I now have some census data for the Ontario census divisions and I’d like to visualize it on a map of Ontario. First I need a GIS file of the census divisions which I can get from the stats Canada website. I’ll read in the Ontario census division data and the shape file data
library(rgeos)
library(maptools)
library(ggmap)
ontario.data = read.csv("Total population by immigrant status and place of birth.csv", header=T)
sp.Canada <- readShapeSpatial('ShapeOrganizing/Boundary Files//gcd_000a07a_e.shp',
proj4string = CRS("+proj=longlat +datum=WGS84") )
sp.Canada is a shape file which is an S4 object in R. This means that it has different ‘slots’ which contain different attributes of the object.
slotNames(sp.Canada)
## [1] "data" "polygons" "plotOrder" "bbox" "proj4string"
I only care about the data slot which I can access using the ‘@’ symbol. This is a data frame which contains the identifying information of the census divisions.
library(knitr)
names(sp.Canada@data)
## [1] "CDUID" "CDNAME" "CDTYPE" "PRUID" "PRNAME"
kable(head(sp.Canada@data, 5))
CDUID | CDNAME | CDTYPE | PRUID | PRNAME | |
---|---|---|---|---|---|
0 | 1001 | Division No. 1 | CDR | 10 | Newfoundland and Labrador / Terre-Neuve-et-Labrador |
1 | 1002 | Division No. 2 | CDR | 10 | Newfoundland and Labrador / Terre-Neuve-et-Labrador |
2 | 1003 | Division No. 3 | CDR | 10 | Newfoundland and Labrador / Terre-Neuve-et-Labrador |
3 | 1004 | Division No. 4 | CDR | 10 | Newfoundland and Labrador / Terre-Neuve-et-Labrador |
4 | 1005 | Division No. 5 | CDR | 10 | Newfoundland and Labrador / Terre-Neuve-et-Labrador |
We first select out only the Ontario shape file.
sp.Ontario = sp.Canada[sp.Canada@data$PRNAME == "Ontario",]
There is a slight issue in that some of the census division names are different in the shape file than in the data frame that I have made. I have to fix this but I’ll leave out the code.
I used the fortify function to turn the shape file into a data frame so that ggplot can map it.Now I can plot a density map of whichever of the following immigrant statistics I would like.
## [1] "Total population by immigrant status and place of birth"
## [2] "Non-immigrants"
## [3] "Born in province of residence"
## [4] "Born outside province of residence"
## [5] "Immigrants"
## [6] "United States of America"
## [7] "Central America"
## [8] "Caribbean and Bermuda"
## [9] "South America"
## [10] "Europe"
## [11] "Africa"
## [12] "Asia and the Middle East"
## [13] "Oceania and other"
## [14] "Non-permanent residents"
I want to know what the distribution of non-immigrants looks like.
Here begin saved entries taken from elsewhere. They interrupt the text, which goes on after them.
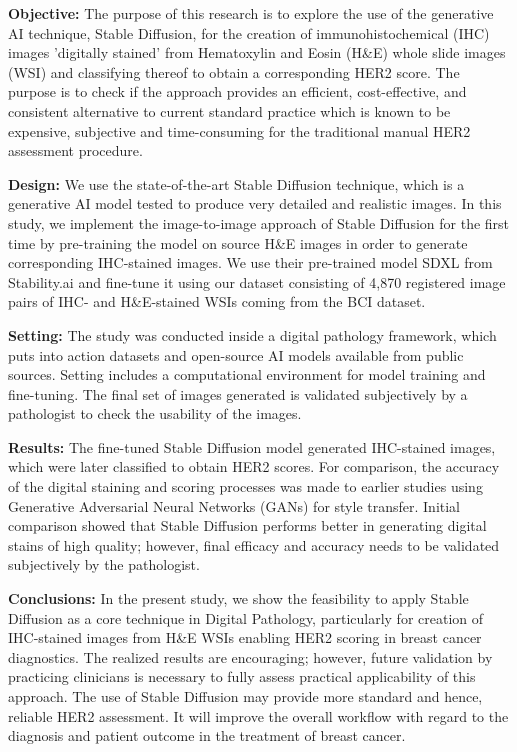 


\begin{abstracts}        %

\textbf{Objective: }The purpose of this research is to explore the use of the generative AI technique, Stable Diffusion, for the creation of immunohistochemical (IHC) images 'digitally stained' from Hematoxylin and Eosin (H\&E) whole slide images (WSI) and classifying thereof to obtain a corresponding HER2 score. The purpose is to check if the approach provides an efficient, cost-effective, and consistent alternative to current standard practice which is known to be expensive, subjective and time-consuming for the traditional manual HER2 assessment procedure.

\textbf{Design:} We use the state-of-the-art Stable Diffusion technique, which is a generative AI model tested to produce very detailed and realistic images. In this study, we implement the image-to-image approach of Stable Diffusion for the first time by pre-training the model on source H\&E images in order to generate corresponding IHC-stained images. We use their pre-trained model SDXL from Stability.ai and fine-tune it using our dataset consisting of 4,870 registered image pairs of IHC- and H\&E-stained WSIs coming from the BCI dataset.

\textbf{Setting:} The study was conducted inside a digital pathology framework, which puts into action datasets and open-source AI models available from public sources. Setting includes a computational environment for model training and fine-tuning. The final set of images generated is validated subjectively by a pathologist to check the usability of the images.

\textbf{Results:} The fine-tuned Stable Diffusion model generated IHC-stained images, which were later classified to obtain HER2 scores. For comparison, the accuracy of the digital staining and scoring processes was made to earlier studies using Generative Adversarial Neural Networks (GANs) for style transfer. Initial comparison showed that Stable Diffusion performs better in generating digital stains of high quality; however, final efficacy and accuracy needs to be validated subjectively by the pathologist.

\textbf{Conclusions:} In the present study, we show the feasibility to apply Stable Diffusion as a core technique in Digital Pathology, particularly for creation of IHC-stained images from H\&E WSIs enabling HER2 scoring in breast cancer diagnostics. The realized results are encouraging; however, future validation by practicing clinicians is necessary to fully assess practical applicability of this approach. The use of Stable Diffusion may provide more standard and hence, reliable HER2 assessment. It will improve the overall workflow with regard to the diagnosis and patient outcome in the treatment of breast cancer.


\end{abstracts}
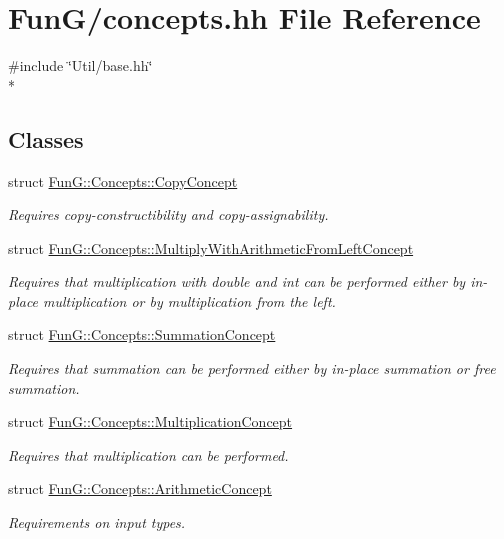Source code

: \hypertarget{concepts_8hh}{\section{Fun\-G/concepts.hh File Reference}
\label{concepts_8hh}
}
{\ttfamily \#include \char`\"{}Util/base.\-hh\char`\"{}}\\*
\subsection*{Classes}
\begin{DoxyCompactItemize}
\item 
struct \hyperlink{structFunG_1_1Concepts_1_1CopyConcept}{Fun\-G\-::\-Concepts\-::\-Copy\-Concept}
\begin{DoxyCompactList}\small\item\em Requires copy-\/constructibility and copy-\/assignability. \end{DoxyCompactList}\item 
struct \hyperlink{structFunG_1_1Concepts_1_1MultiplyWithArithmeticFromLeftConcept}{Fun\-G\-::\-Concepts\-::\-Multiply\-With\-Arithmetic\-From\-Left\-Concept}
\begin{DoxyCompactList}\small\item\em Requires that multiplication with double and int can be performed either by in-\/place multiplication or by multiplication from the left. \end{DoxyCompactList}\item 
struct \hyperlink{structFunG_1_1Concepts_1_1SummationConcept}{Fun\-G\-::\-Concepts\-::\-Summation\-Concept}
\begin{DoxyCompactList}\small\item\em Requires that summation can be performed either by in-\/place summation or free summation. \end{DoxyCompactList}\item 
struct \hyperlink{structFunG_1_1Concepts_1_1MultiplicationConcept}{Fun\-G\-::\-Concepts\-::\-Multiplication\-Concept}
\begin{DoxyCompactList}\small\item\em Requires that multiplication can be performed. \end{DoxyCompactList}\item 
struct \hyperlink{structFunG_1_1Concepts_1_1ArithmeticConcept}{Fun\-G\-::\-Concepts\-::\-Arithmetic\-Concept}
\begin{DoxyCompactList}\small\item\em Requirements on input types. \end{DoxyCompactList}\item 

\end{DoxyCompactItemize}

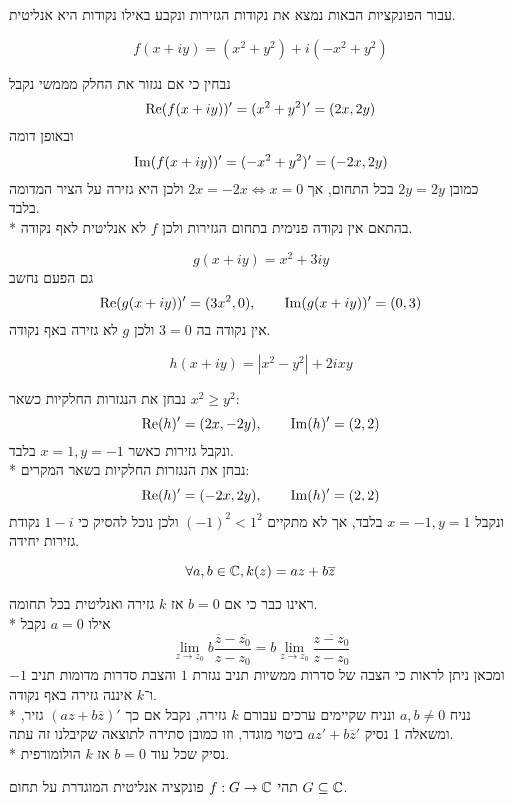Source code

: \Question{}
עבור הפונקציות הבאות נמצא את נקודות הגזירות ונקבע באילו נקודות היא אנליטית.

\Subquestion{}
\[
	f(x + iy) = (x^2 + y^2) + i (-x^2 + y^2)
\]
\begin{solution}
	נבחין כי אם נגזור את החלק מממשי נקבל
	\[
		\operatorname{Re}(f(x + iy))' = (x^2 + y^2)' = (2x, 2y)
	\]
	ובאופן דומה
	\[
		\operatorname{Im}(f(x + iy))' = (-x^2 + y^2)' = (-2x, 2y)
	\]
	כמובן $2y = 2y$ בכל התחום, אך $2x = - 2x \iff x = 0$ ולכן היא גזירה על הציר המדומה בלבד. \\*
	בהתאם אין נקודה פנימית בתחום הגזירות ולכן $f$ לא אנליטית לאף נקודה.
\end{solution}

\Subquestion{}
\[
	g(x + iy) = x^2 + 3iy
\]
גם הפעם נחשב
\[
	\operatorname{Re}(g(x + iy))' = (3x^2, 0),
	\qquad
	\operatorname{Im}(g(x + iy))' = (0, 3)
\]
אין נקודה בה $3 = 0$ ולכן $g$ לא גזירה באף נקודה.

\Subquestion{}
\[
	h(x + iy) = |x^2 - y^2| + 2i xy
\]
\begin{solution}
	נבחן את הנגזרות החלקיות כשאר $x^2 \ge y^2$:
	\[
		\operatorname{Re}(h)' = (2x , -2y),
		\qquad
		\operatorname{Im}(h)' = (2, 2)
	\]
	ונקבל גזירות כאשר $x = 1, y = -1$ בלבד. \\*
	נבחן את הנגזרות החלקיות בשאר המקרים:
	\[
		\operatorname{Re}(h)' = (-2x, 2y),
		\qquad
		\operatorname{Im}(h)' = (2, 2)
	\]
	ונקבל $x = -1, y = 1$ בלבד, אך לא מתקיים ${(-1)}^2 < 1^2$ ולכן נוכל להסיק כי $1 - i$ נקודת גזירות יחידה.
\end{solution}

\Subquestion{}
\[
	\forall a, b \in \mathbb{C},
	k(z) = az + b \overline{z}
\]
\begin{solution}
	ראינו כבר כי אם $b = 0$ אז $k$ גזירה ואנליטית בכל תחומה. \\*
	אילו $a = 0$ נקבל
	\[
		\lim_{z \to z_0} b\frac{\overline{z} - \overline{z_0}}{z - z_0}
		= b \lim_{z \to z_0} \frac{\overline{z - z_0}}{z - z_0}
	\]
	ומכאן ניתן לראות כי הצבה של סדרות ממשיות תניב נגזרת $1$ והצבת סדרות מדומות תניב $-1$ ו־$k$ איננה גזירה באף נקודה. \\*
	נניח $a, b \ne 0$ ונניח שקיימים ערכים עבורם $k$ גזירה, נקבל אם כך $(a z + b \overline{z})'$ גזיר, ומשאלה 1 נסיק $az' + b\overline{z}'$ ביטוי מוגדר, וזו כמובן סתירה לתוצאה שקיבלנו זה עתה. \\*
	נסיק שכל עוד $b = 0$ אז $k$ הולומורפית.
\end{solution}

\Question{}
תהי $f : G \to \mathbb{C}$ פונקציה אנליטית המוגדרת על תחום $G \subseteq \mathbb{C}$.

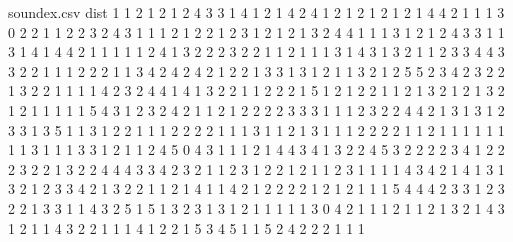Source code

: \begin{filecontents}{soundex.csv}
    dist
    1
    1
    2
    1
    2
    1
    2
    4
    3
    3
    1
    4
    1
    2
    1
    4
    2
    4
    1
    2
    1
    2
    1
    2
    1
    2
    1
    4
    4
    2
    1
    1
    1
    3
    0
    2
    2
    1
    1
    2
    2
    3
    2
    4
    3
    1
    1
    1
    2
    1
    2
    2
    1
    2
    3
    1
    2
    1
    2
    1
    3
    2
    4
    4
    1
    1
    1
    3
    1
    2
    1
    2
    4
    3
    3
    1
    1
    3
    1
    4
    1
    4
    4
    2
    1
    1
    1
    1
    1
    2
    4
    1
    3
    2
    2
    2
    3
    2
    2
    1
    1
    2
    1
    1
    1
    3
    1
    4
    3
    1
    3
    2
    1
    1
    2
    3
    3
    4
    4
    3
    3
    2
    2
    1
    1
    1
    2
    2
    2
    1
    1
    3
    4
    2
    4
    2
    4
    2
    1
    2
    2
    1
    3
    3
    1
    3
    1
    2
    1
    1
    3
    2
    1
    2
    5
    5
    2
    3
    4
    2
    3
    2
    2
    1
    3
    2
    2
    1
    1
    1
    1
    4
    2
    3
    2
    4
    4
    1
    4
    1
    3
    2
    2
    1
    1
    2
    2
    2
    1
    5
    1
    2
    1
    2
    2
    1
    1
    2
    1
    3
    2
    1
    2
    1
    3
    2
    1
    2
    1
    1
    1
    1
    1
    5
    4
    3
    1
    2
    3
    2
    4
    2
    1
    1
    2
    1
    2
    2
    2
    2
    3
    3
    3
    1
    1
    1
    2
    3
    2
    2
    4
    4
    2
    1
    3
    1
    3
    1
    2
    3
    3
    1
    3
    5
    1
    1
    3
    1
    2
    2
    1
    1
    1
    2
    2
    2
    2
    1
    1
    1
    3
    1
    1
    2
    1
    3
    1
    1
    1
    2
    2
    2
    2
    1
    1
    2
    1
    1
    1
    1
    1
    1
    1
    1
    3
    1
    1
    1
    3
    3
    1
    2
    1
    1
    2
    4
    5
    0
    4
    3
    1
    1
    1
    2
    1
    4
    4
    3
    4
    1
    3
    2
    2
    4
    5
    3
    2
    2
    2
    2
    3
    4
    1
    2
    2
    2
    3
    2
    2
    1
    3
    2
    2
    4
    4
    4
    3
    3
    4
    2
    3
    2
    1
    1
    2
    3
    1
    2
    2
    1
    2
    1
    1
    2
    3
    1
    1
    1
    1
    4
    3
    4
    2
    1
    4
    1
    3
    1
    3
    2
    1
    2
    3
    3
    4
    2
    1
    3
    2
    2
    1
    1
    2
    1
    4
    1
    1
    4
    2
    1
    2
    2
    2
    2
    1
    2
    1
    2
    1
    1
    1
    5
    4
    4
    4
    2
    3
    3
    1
    2
    3
    2
    2
    1
    3
    3
    1
    1
    4
    3
    2
    5
    1
    5
    1
    3
    2
    3
    1
    3
    1
    2
    1
    1
    1
    1
    1
    3
    0
    4
    2
    1
    1
    1
    2
    1
    1
    2
    1
    3
    2
    1
    4
    3
    1
    2
    1
    1
    4
    3
    2
    2
    1
    1
    1
    4
    1
    2
    2
    1
    5
    3
    4
    5
    1
    1
    5
    2
    4
    2
    2
    2
    1
    1
    1
\end{filecontents}


    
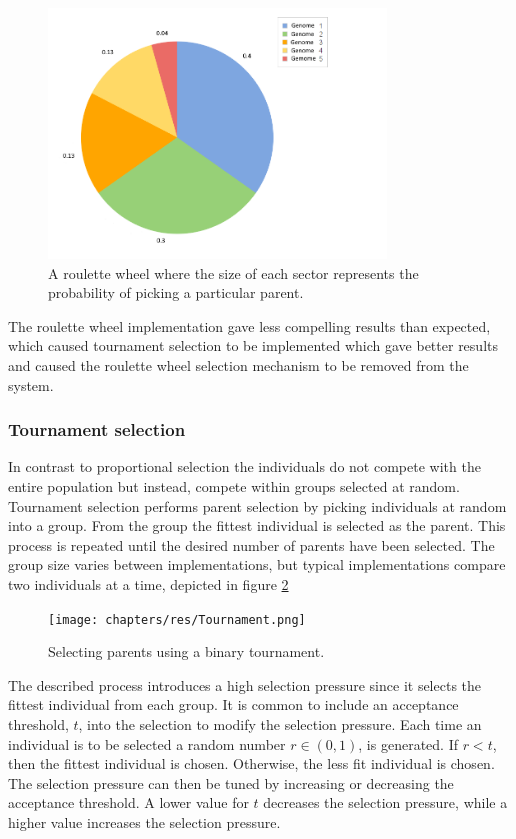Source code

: \begin{figure}[H]
	\centering
	\includegraphics[width=0.80\textwidth, clip]{chapters/res/roulette.png}
	\caption{A roulette wheel where the size of each sector represents the probability of picking a particular parent.}
	\label{fig:roulette}
\end{figure}

The roulette wheel implementation gave less compelling results than expected, which caused tournament selection to be implemented which gave better results and caused the roulette wheel selection mechanism to be removed from the system.
		
\subsubsection{Tournament selection}
In contrast to proportional selection the individuals do not compete with the entire population but instead, compete within groups selected at random.
Tournament selection performs parent selection by picking individuals at random into a group.
From the group the fittest individual is selected as the parent.
This process is repeated until the desired number of parents have been selected.
The group size varies between implementations, but typical implementations compare two\cite{goh_sexual_2003} individuals at a time, depicted in figure \ref{fig:tournament}

\begin{figure}[H]    
	\centering
	\texttt{[image: chapters/res/Tournament.png]}
	\caption{Selecting parents using a binary tournament.}
	\label{fig:tournament}
\end{figure}

The described process introduces a high selection pressure since it selects the fittest individual from each group.
It is common to include an acceptance threshold, $t$, into the selection to modify the selection pressure\cite{goh_sexual_2003}.
Each time an individual is to be selected a random number $r \in (0, 1)$, is generated.
If $r < t$, then the fittest individual is chosen. 
Otherwise, the less fit individual is chosen. 
The selection pressure can then be tuned by increasing or decreasing the acceptance threshold. 
A lower value for $t$ decreases the selection pressure, while a higher value increases the selection pressure.

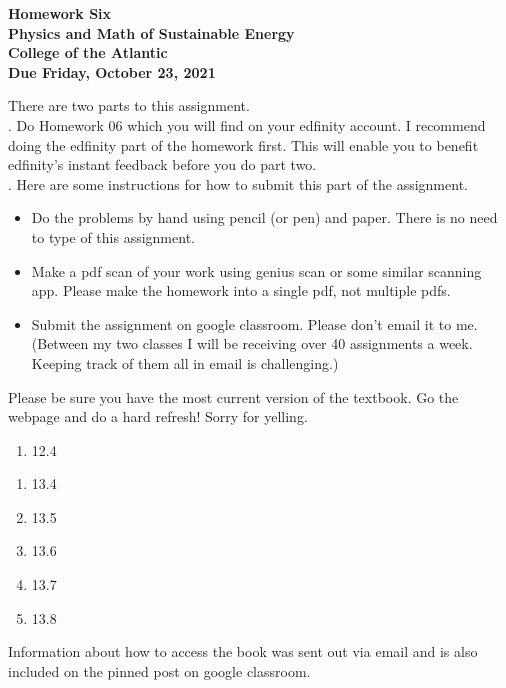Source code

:\documentclass[12pt]{article}
\begin{document}
\pagestyle{empty}
 
\begin{center}
{\LARGE {\bf Homework Six}}\\
\bigskip
{\Large {\bf Physics and Math of Sustainable Energy}}\\
\bigskip
{\Large {\bf College of the Atlantic}}\\
\bigskip
{ {\bf Due Friday, October 23, 2021}}\\ 
\end{center}
\medskip


\noindent There are two parts to this assignment.\\

.  Do Homework 06 which you will find
on your edfinity account.  I recommend doing the edfinity part of the
homework first.  This will enable you to benefit edfinity's instant
feedback before you do part two.\\


.  Here are some
instructions for how to submit this part of the assignment.
\begin{itemize}
\item Do the problems by hand using pencil (or pen) and paper.
  There is no need to type of this assignment.
\item Make a pdf scan of your work using genius scan or some
  similar scanning app.  Please make the homework into a single
  pdf, not multiple pdfs.
\item Submit the assignment on google classroom.  Please don't
  email it to me.  (Between my two classes I will be receiving
  over 40 assignments a week.  Keeping track of them all in email
  is challenging.)\\
\end{itemize}


  Please be sure you have the most
current version of the textbook.  Go the webpage and do a hard
refresh!  Sorry for yelling.\\ 

\begin{enumerate}
\setlength{\itemsep}{-1mm}
\item 12.4\\
\end{enumerate}

\begin{enumerate}
\setlength{\itemsep}{-1mm}
\item 13.4
\item 13.5
\item 13.6
\item 13.7
\item 13.8\\
\end{enumerate}

\noindent Information about how to access the book was sent out
via email and is also included on the pinned post on google
classroom. 
\end{document}
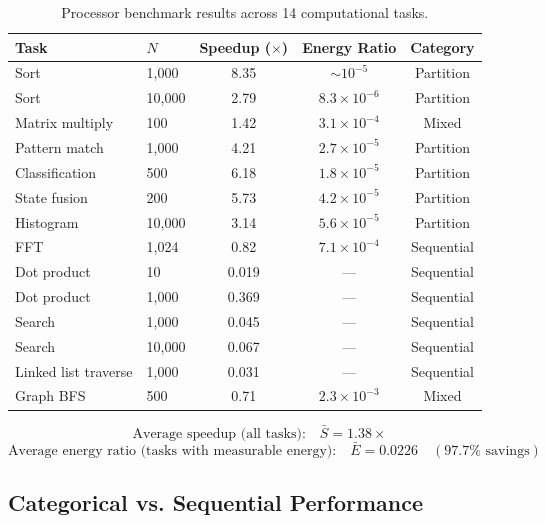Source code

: \documentclass[twocolumn,10pt,a4paper]{article}
\theoremstyle{definition}
\theoremstyle{remark}
\begin{document}
\begin{table}[H]
\centering
\caption{Processor benchmark results across 14 computational tasks.}
\label{tab:benchmark}
\begin{tabular}{@{}llccc@{}}
\toprule
Task & $N$ & Speedup ($\times$) & Energy Ratio & Category \\
\midrule
Sort & 1,000 & 8.35 & $\sim 10^{-5}$ & Partition \\
Sort & 10,000 & 2.79 & $8.3 \times 10^{-6}$ & Partition \\
Matrix multiply & 100 & 1.42 & $3.1 \times 10^{-4}$ & Mixed \\
Pattern match & 1,000 & 4.21 & $2.7 \times 10^{-5}$ & Partition \\
Classification & 500 & 6.18 & $1.8 \times 10^{-5}$ & Partition \\
State fusion & 200 & 5.73 & $4.2 \times 10^{-5}$ & Partition \\
Histogram & 10,000 & 3.14 & $5.6 \times 10^{-5}$ & Partition \\
FFT & 1,024 & 0.82 & $7.1 \times 10^{-4}$ & Sequential \\
Dot product & 10 & 0.019 & --- & Sequential \\
Dot product & 1,000 & 0.369 & --- & Sequential \\
Search & 1,000 & 0.045 & --- & Sequential \\
Search & 10,000 & 0.067 & --- & Sequential \\
Linked list traverse & 1,000 & 0.031 & --- & Sequential \\
Graph BFS & 500 & 0.71 & $2.3 \times 10^{-3}$ & Mixed \\
\bottomrule
\end{tabular}
\end{table}

\begin{equation}
\label{eq:avg_speedup}
\text{Average speedup (all tasks):} \quad \bar{S} = 1.38\times
\end{equation}
\begin{equation}
\label{eq:avg_energy}
\text{Average energy ratio (tasks with measurable energy):} \quad \bar{E} = 0.0226 \quad (97.7\% \text{ savings})
\end{equation}

\subsection{Categorical vs. Sequential Performance}
\end{document}
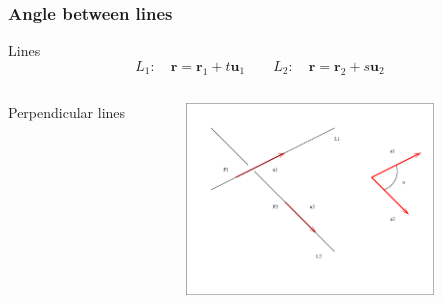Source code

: \begin{frame}
\frametitle{Angle between lines}
Lines
    $$L_1: \quad \textbf{r}= \textbf{r}_1+t\textbf{u}_1 \qquad L_2: \quad \textbf{r}= \textbf{r}_2+s\textbf{u}_2$$

  \begin{columns}[t]
    \column[T]{6cm}
    \textcolor[rgb]{0.98,0.00,0.00}{Perpendicular} lines\\
    \column{6.5cm}
    \begin{figure}
        \includegraphics[height=2in]{../images/ok-angle_line_line.eps}
    \end{figure}
  \end{columns}
\end{frame}

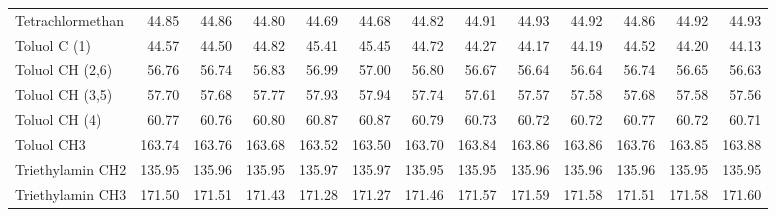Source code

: \begin{table}[ht!]
{\begin{tabular}{lrrrrrrrrrrrr}
    Tetrachlormethan & 44.85 & 44.86 & 44.80 & 44.69 & 44.68 & 44.82 & 44.91 & 44.93 & 44.92 & 44.86 & 44.92 & 44.93 \\
    Toluol C (1) & 44.57 & 44.50 & 44.82 & 45.41 & 45.45 & 44.72 & 44.27 & 44.17 & 44.19 & 44.52 & 44.20 & 44.13 \\
    Toluol CH (2,6) & 56.76 & 56.74 & 56.83 & 56.99 & 57.00 & 56.80 & 56.67 & 56.64 & 56.64 & 56.74 & 56.65 & 56.63 \\
    Toluol CH (3,5) & 57.70 & 57.68 & 57.77 & 57.93 & 57.94 & 57.74 & 57.61 & 57.57 & 57.58 & 57.68 & 57.58 & 57.56 \\
    Toluol CH (4) & 60.77 & 60.76 & 60.80 & 60.87 & 60.87 & 60.79 & 60.73 & 60.72 & 60.72 & 60.77 & 60.72 & 60.71 \\
    Toluol CH3 & 163.74 & 163.76 & 163.68 & 163.52 & 163.50 & 163.70 & 163.84 & 163.86 & 163.86 & 163.76 & 163.85 & 163.88 \\
    Triethylamin CH2 & 135.95 & 135.96 & 135.95 & 135.97 & 135.97 & 135.95 & 135.95 & 135.96 & 135.96 & 135.96 & 135.95 & 135.95 \\
    Triethylamin CH3 & 171.50 & 171.51 & 171.43 & 171.28 & 171.27 & 171.46 & 171.57 & 171.59 & 171.58 & 171.51 & 171.58 & 171.60 \\
    \end{tabular}}%
  \label{tab:sigmacosmo}%
\end{table}%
First I find the proportion of non-immigrants in each census division. Then merge it with the ontario census map according to the division name. The ordering of the points in the map get mixed up when I do this so I have to reorder them.
totals = ontario.data[ontario.data$Characteristics ==
"Total population by immigrant status and place of birth",]
non.immigrants = ontario.data[ontario.data$Characteristics ==
"Non-immigrants",]
non.immigrants[["proportion"]] = non.immigrants$Total/totals$Total
#merge the data with the ontario map data frame
non.immigrants.map = merge(sp.ontario.df,
non.immigrants,
by.x = "id", by.y = "Division")
non.immigrants.map = non.immigrants.map[order(non.immigrants.map$order),]
Now I just use ggplot to map the data.
p = ggplot(data = non.immigrants.map, aes(x=long, y=lat, group = group)) +
geom_polygon(aes(fill=proportion), color = 'black') +
scale_fill_gradient(name = 'Proportion of\nnon-immigrants',
low = "gold2", high = "firebrick2")
p + theme + labs(title = "Proportion of Non-immigrants in Ontario")
So most of the areas outside of Toronto have significantly less immigrants proportionally. We can see the flip side of this if we plot the proportion of immigrants in Ontario.
Of course this map is just the counterpart to the previous map.